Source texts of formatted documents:

---*---

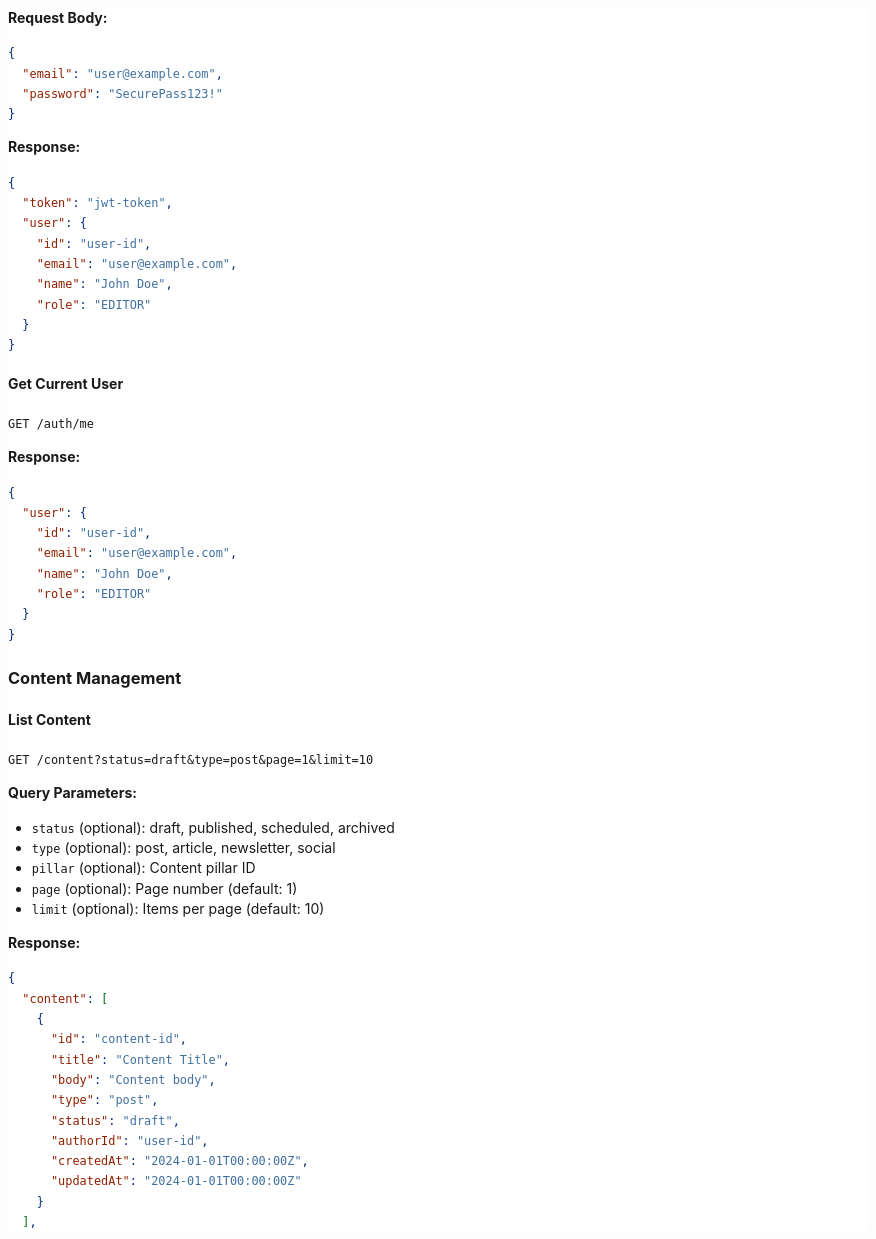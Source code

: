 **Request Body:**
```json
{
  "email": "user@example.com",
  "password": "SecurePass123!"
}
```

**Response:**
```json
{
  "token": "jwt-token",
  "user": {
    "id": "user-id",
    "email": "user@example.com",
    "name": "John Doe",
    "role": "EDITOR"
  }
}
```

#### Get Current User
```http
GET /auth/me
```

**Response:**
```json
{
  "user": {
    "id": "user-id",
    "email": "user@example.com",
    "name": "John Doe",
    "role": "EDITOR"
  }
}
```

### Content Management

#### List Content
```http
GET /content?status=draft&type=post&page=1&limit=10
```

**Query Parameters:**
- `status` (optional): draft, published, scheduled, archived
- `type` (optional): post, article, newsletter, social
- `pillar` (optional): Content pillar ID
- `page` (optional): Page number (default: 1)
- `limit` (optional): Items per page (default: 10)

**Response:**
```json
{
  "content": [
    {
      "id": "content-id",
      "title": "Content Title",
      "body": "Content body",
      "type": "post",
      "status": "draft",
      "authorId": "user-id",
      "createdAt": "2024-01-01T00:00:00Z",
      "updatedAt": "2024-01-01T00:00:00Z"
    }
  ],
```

---*---

◆ Problem to work on
Could you state how many lines of the records contain "optional"? Give the number and nothing else.

◆ Result of this task
5